Hace varios días envié una solicitud a los encargados de EL TIEMPO.COM para que me permitieran abrir un blog con ellos. Escribí todo lo que me pidieron: título y descripción del blog, perfil del autor, periodicidad de actualización, imagen de perfil y primer post tentativo. Y con esa certeza descarada que caracteriza a los convencidos, esperaba una respuesta afirmativa, si no el mismo día, por lo menos al día siguiente.

Un día. Dos días. Tres días. Nada. Como le pasó a El barco chiquitico, “pasaron una, dos, tres, cuatro, cinco, seis, siete semanas”. No hubo respuesta alguna. Tal vez, pensé, no habían recibido el correo por cuestiones de tráfico internáutico, así que decidí enviar otro mensaje en el que solicitaba información: que lo que pasa es que hace días… que no me han respondido… que me gustaría  saber… que gracias por la atención… Y nada. Segundo intento fallido.

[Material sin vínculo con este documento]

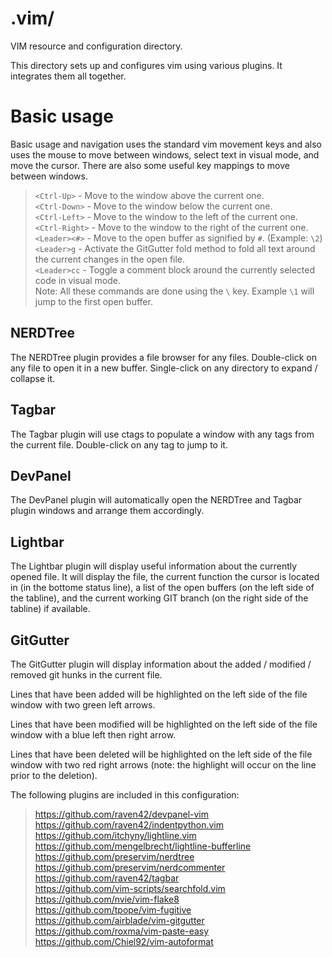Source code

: # .vim/
VIM resource and configuration directory.

This directory sets up and configures vim using various plugins. It integrates them all together.

# Basic usage
Basic usage and navigation uses the standard vim movement keys and also uses the mouse to move between windows, select text in visual mode, and move the cursor. There are also some useful key mappings to move between windows.  
> `<Ctrl-Up>` - Move to the window above the current one.  
> `<Ctrl-Down>` - Move to the window below the current one.  
> `<Ctrl-Left>` - Move to the window to the left of the current one.  
> `<Ctrl-Right>` - Move to the window to the right of the current one.  
> `<Leader><#>` - Move to the open buffer as signified by `#`. (Example: `\2`)  
> `<Leader>g` - Activate the GitGutter fold method to fold all text around the current changes in the open file.  
> `<Leader>cc` - Toggle a comment block around the currently selected code in visual mode.  
Note: All these <Leader> commands are done using the `\` key. Example `\1` will jump to the first open buffer.

## NERDTree
The NERDTree plugin provides a file browser for any files. Double-click on any file to open it in a new buffer. Single-click on any directory to expand / collapse it.

## Tagbar
The Tagbar plugin will use ctags to populate a window with any tags from the current file. Double-click on any tag to jump to it.

## DevPanel
The DevPanel plugin will automatically open the NERDTree and Tagbar plugin windows and arrange them accordingly.

## Lightbar
The Lightbar plugin will display useful information about the currently opened file. It will display the file, the current function the cursor is located in (in the bottome status line), a list of the open buffers (on the left side of the tabline), and the current working GIT branch (on the right side of the tabline) if available.

## GitGutter
The GitGutter plugin will display information about the added / modified / removed git hunks in the current file.

Lines that have been added will be highlighted on the left side of the file window with two green left arrows.

Lines that have been modified will be highlighted on the left side of the file window with a blue left then right arrow.

Lines that have been deleted will be highlighted on the left side of the file window with two red right arrows (note: the highlight will occur on the line prior to the deletion).

The following plugins are included in this configuration:
> <https://github.com/raven42/devpanel-vim>  
> <https://github.com/raven42/indentpython.vim>  
> <https://github.com/itchyny/lightline.vim>  
> <https://github.com/mengelbrecht/lightline-bufferline>  
> <https://github.com/preservim/nerdtree>  
> <https://github.com/preservim/nerdcommenter>  
> <https://github.com/raven42/tagbar>  
> <https://github.com/vim-scripts/searchfold.vim>  
> <https://github.com/nvie/vim-flake8>  
> <https://github.com/tpope/vim-fugitive>  
> <https://github.com/airblade/vim-gitgutter>  
> <https://github.com/roxma/vim-paste-easy>  
> <https://github.com/Chiel92/vim-autoformat>  
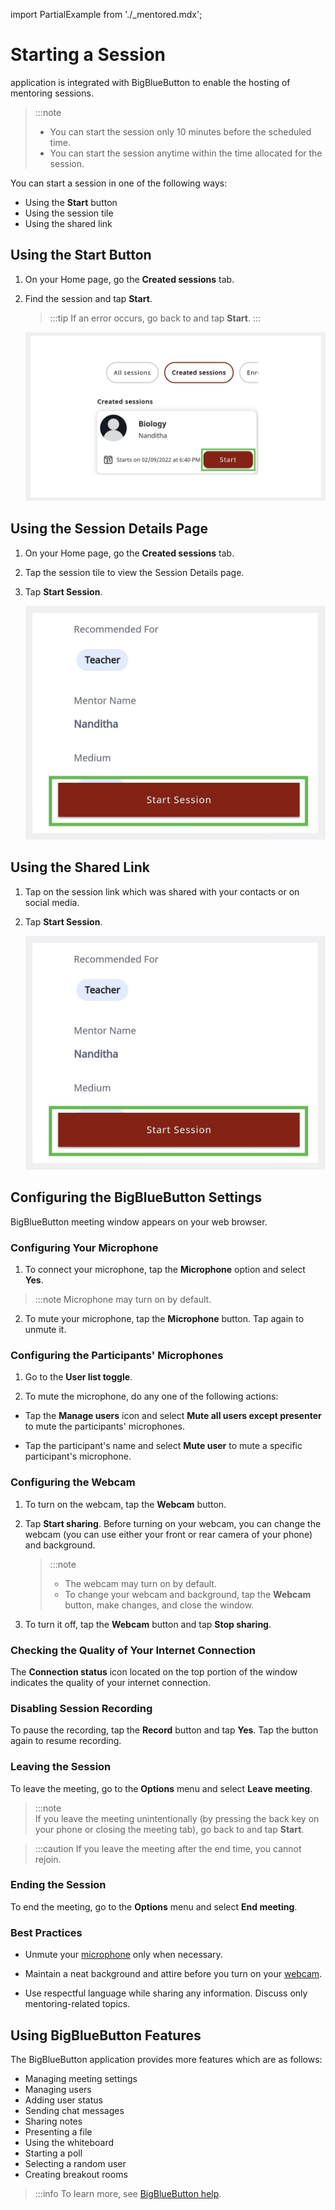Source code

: import PartialExample from './_mentored.mdx';

# Starting a Session 

<PartialExample mentored /> application is integrated with BigBlueButton to enable the hosting of mentoring sessions.

> :::note  
>* You can start the session only 10 minutes before the scheduled time.
>* You can start the session anytime within the time allocated for the session.

You can start a session in one of the following ways:

* Using the **Start** button
* Using the session tile
* Using the shared link

## Using the Start Button

1. On your Home page, go the **Created sessions** tab.

2. Find the session and tap **Start**.

   >:::tip 
   >If an error occurs, go back to <PartialExample mentored /> and tap **Start**.
   :::
   
   ![start button](media/startbutton.png)

## Using the Session Details Page

1. On your Home page, go the **Created sessions** tab.

2. Tap the session tile to view the Session Details page.

3. Tap **Start Session**.

   ![start session button](media/startsession-button.PNG)
   
## Using the Shared Link

1. Tap on the session link which was shared with your contacts or on social media. 

2. Tap **Start Session**.

   ![start session button](media/startsession-button.PNG)

## Configuring the BigBlueButton Settings

BigBlueButton meeting window appears on your web browser.

### Configuring Your Microphone

1. To connect your microphone, tap the **Microphone** option and select **Yes**. 

  > :::note
  > Microphone may turn on by default.

2.	To mute your microphone, tap the **Microphone** button. Tap again to unmute it.

### Configuring the Participants' Microphones

1. Go to the **User list toggle**.

2. To mute the microphone, do any one of the following actions:

* Tap the **Manage users** icon and select **Mute all users except presenter** to mute the participants' microphones.

* Tap the participant's name and select **Mute user** to mute a specific participant's microphone.

### Configuring the Webcam 

1. To turn on the webcam, tap the **Webcam** button.

2. Tap **Start sharing**. Before turning on your webcam, you can change the webcam (you can use either your front or rear camera of your phone) and background. 

   > :::note  
   >* The webcam may turn on by default. 
   >* To change your webcam and background, tap the **Webcam** button, make changes, and close the window.

3. To turn it off, tap the **Webcam** button and tap **Stop sharing**.

### Checking the Quality of Your Internet Connection 

The **Connection status** icon located on the top portion of the window indicates the quality of your internet connection.

### Disabling Session Recording

To pause the recording, tap the **Record** button and tap **Yes**. Tap the button again to resume recording.

### Leaving the Session

To leave the meeting, go to the **Options** menu and select **Leave meeting**.
    
> :::note  
> If you leave the meeting unintentionally (by pressing the back key on your phone or closing the meeting tab), go back to <PartialExample mentored /> and tap **Start**. 

>
>:::caution 
>If you leave the meeting after the end time, you cannot rejoin.

### Ending the Session

To end the meeting, go to the **Options** menu and select **End meeting**.

### Best Practices

- Unmute your [microphone](#configuring-the-microphone) only when necessary.

- Maintain a neat background and attire before you turn on your [webcam](#configuring-the-webcam). 

- Use respectful language while sharing any information. Discuss only mentoring-related topics.

## Using BigBlueButton Features

The BigBlueButton application provides more features which are as follows:

* Managing meeting settings
* Managing users
* Adding user status
* Sending chat messages
* Sharing notes
* Presenting a file
* Using the whiteboard
* Starting a poll
* Selecting a random user
* Creating breakout rooms

>:::info 
>To learn more, see [BigBlueButton help](https://bigbluebutton.org/teachers/tutorials/).
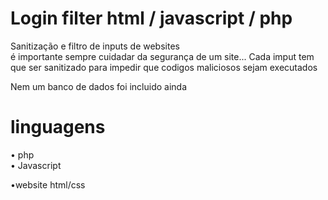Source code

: # Login filter html / javascript / php

Sanitização e filtro de inputs de websites<br>
é importante sempre cuidadar da segurança de um site...
Cada imput tem que ser sanitizado para impedir que codigos maliciosos sejam executados<br>

Nem um banco de dados foi incluido ainda 
 
# linguagens
• php<br>
• Javascript

•website html/css
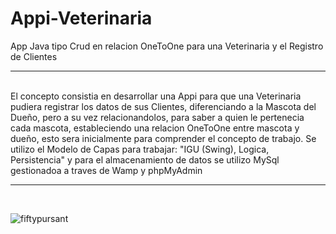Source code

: # Appi-Veterinaria
App Java tipo Crud en relacion OneToOne para una Veterinaria y el Registro de Clientes
<hr>
<br>
El concepto consistia en desarrollar una Appi para que una Veterinaria pudiera registrar los datos de sus Clientes, diferenciando a la Mascota del Dueño, pero a su vez relacionandolos, para saber
a quien le pertenecia cada mascota, estableciendo una relacion OneToOne entre mascota y dueño, esto sera inicialmente para comprender el concepto de trabajo.
Se utilizo el Modelo de Capas para trabajar: "IGU (Swing), Logica, Persistencia" y para el almacenamiento de datos se utilizo MySql gestionadoa a traves de Wamp y phpMyAdmin
<hr>
<br>

![fiftypursant](https://github.com/ChrisZZG/Appi-Veterinaria/assets/104231253/555d9184-61b0-498e-b70b-d703fb1972d5)
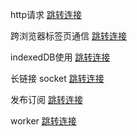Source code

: http请求 [跳转连接](./HTTP.md)

跨浏览器标签页通信 [跳转连接](./channel.md)

indexedDB使用 [跳转连接](./indexedDB.md)

长链接 socket [跳转连接](./socket.md)

发布订阅 [跳转连接](./SP.md)

worker [跳转连接](./worker.md)
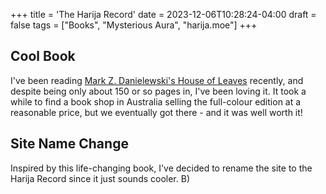 +++
title = 'The Harija Record'
date = 2023-12-06T10:28:24-04:00
draft = false
tags = ["Books", "Mysterious Aura", "harija.moe"]
+++
## Cool Book
I've been reading [Mark Z. Danielewski's House of Leaves](https://en.wikipedia.org/wiki/House_of_Leaves) recently, and despite being only about 150 or so pages in, I've been loving it. It took a while to find a book shop in Australia selling the full-colour edition at a reasonable price, but we eventually got there - and it was well worth it!

## Site Name Change
Inspired by this life-changing book, I've decided to rename the site to the Harija Record since it just sounds cooler. B)
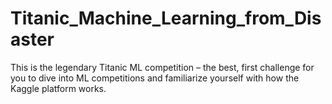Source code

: # Titanic_Machine_Learning_from_Disaster
This is the legendary Titanic ML competition – the best, first challenge for you to dive into ML competitions and familiarize yourself with how the Kaggle platform works.

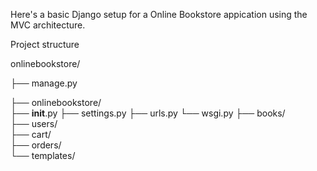 Here's a basic Django setup for a Online Bookstore appication using the MVC architecture.

Project structure

onlinebookstore/

├── manage.py

├── onlinebookstore/         
      ├── __init__.py
      ├── settings.py
      ├── urls.py
      └── wsgi.py
├── books/                   
├── users/                   
├── cart/                    
├── orders/                  
└── templates/
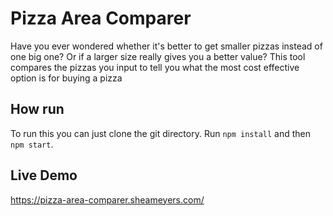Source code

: # Pizza Area Comparer

Have you ever wondered whether it's better to get smaller pizzas instead of one big one?  Or if a larger size really gives you a better value?  This tool compares the pizzas you input to tell you what the most cost effective option is for buying a pizza

## How run

To run this you can just clone the git directory.  Run `npm install` and then `npm start`.

## Live Demo

https://pizza-area-comparer.sheameyers.com/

Después de todo, me quedó ese saborcito molesto que deja el hecho de sentirse ignorado. Como generalizar es tan fácil, ahora solo tengo ganas de criticar la atención que brindan estos grandes medios de comunicación a los escritores jóvenes e inexpertos que queremos salir del anonimato y contactar a ciertos lectores que nos seguirán las pistas. Si yo fuera una gran y reconocida escritora, lo más seguro es que no me vería en la necesidad de pedir un espaciecito en EL TIEMPO.COM para publicar lo que hago de cuando en vez.

A uno la mamá le enseña a responder cuando le hablan, o por lo menos eso yo lo aprendí muy bien y sin necesidad de correa. Lo que me molesta de los señores de El Tiempo es que ni siquiera se hayan tomado la molestia de decir que no les interesaba mi participación y que gracias. Probablemente me hubiera puesto triste por dos horas y media, pero al menos hubiera tenido la seguridad de que atendieron mi solicitud.

Como las cosas no siempre son malas, y mucho menos en este país del Sagrado Corazón, la decepción que tuve por esa respuesta nunca recibida se juntó con las ganas que tenía de seguir escribiendo y de ahí nació un hermoso hijo al que decidí llamar Papaya partida. Y a este blog lo quiero más porque parar abrirlo no tuve que pedirle permiso a nadie, ni siquiera al autor de la foto de la papaya porque no tengo idea de quién la tomó (lo siento, la página estaba en chino, literalmente). Serán todos bienvenidos, pues, cuando quieran leer cosas que a nadie le importan, pero que a todos terminan por interesarnos.

Y si los señores de EL TIEMPO.COM me buscan, les diré que ya no… o, bueno: que lo voy a pensar.